A series of hands-on workshops focusing on meaning-making using photographic images, and the
production of multimodal texts (picture/word texts), considerably empowered these children to become active participants, makers and presenters of low and high tech communication, both of which are becoming more image, less text based.

After participating in these workshops the children:

1. Developed observational and critical viewing skills, including multi-perspective interpretation and analysis of visual messages.

2. Learnt the rules for using, manipulating and transforming visual imagery and photographs according to the conventions of Western picture making.

3. Became active producers of visual communication and presented information in multimodal forms.
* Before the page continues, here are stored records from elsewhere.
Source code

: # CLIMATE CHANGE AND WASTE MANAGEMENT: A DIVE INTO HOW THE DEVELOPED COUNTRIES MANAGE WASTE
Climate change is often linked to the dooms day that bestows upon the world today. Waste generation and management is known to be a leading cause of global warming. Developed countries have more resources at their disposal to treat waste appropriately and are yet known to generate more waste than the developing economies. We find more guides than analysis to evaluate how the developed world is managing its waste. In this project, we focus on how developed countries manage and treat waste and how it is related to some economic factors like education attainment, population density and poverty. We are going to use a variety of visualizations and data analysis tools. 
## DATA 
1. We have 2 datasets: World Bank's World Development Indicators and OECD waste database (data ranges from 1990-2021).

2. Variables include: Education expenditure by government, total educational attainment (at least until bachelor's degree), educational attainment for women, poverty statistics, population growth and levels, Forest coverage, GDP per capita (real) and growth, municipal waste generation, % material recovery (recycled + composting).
The virtual poster documents the visual texts of children who participated in these workshops. It illustrates their diverse ways of seeing and the different visual styles they produced.

Learning Outcomes:

By noting the visual resources children prefer to use, by tracking the way they manipulate these resources, and by studying the resulting visual texts, an observer may gain access to the ‘voice’ of the child maker which:

  • provides a pathway to understanding the child’s wider cultural practices and range of literacies

  • reveals if the child can understand and apply the rules of Western visual communication used implicitly in teaching

  • helps design educational activities that encourage visual learning and visual meaning making
  • Presenter:

    Dr. Janet Gino
    Academic consultant and innovator of special learning programs.
    The Neve Yosef Community Center, Haifa, Israel
    slp2@ny.matnasim.co.il

    Poster:

    NoOneTaughtThemTheRules

    More information is available at: www.visualmeaning.com

    2 Comments »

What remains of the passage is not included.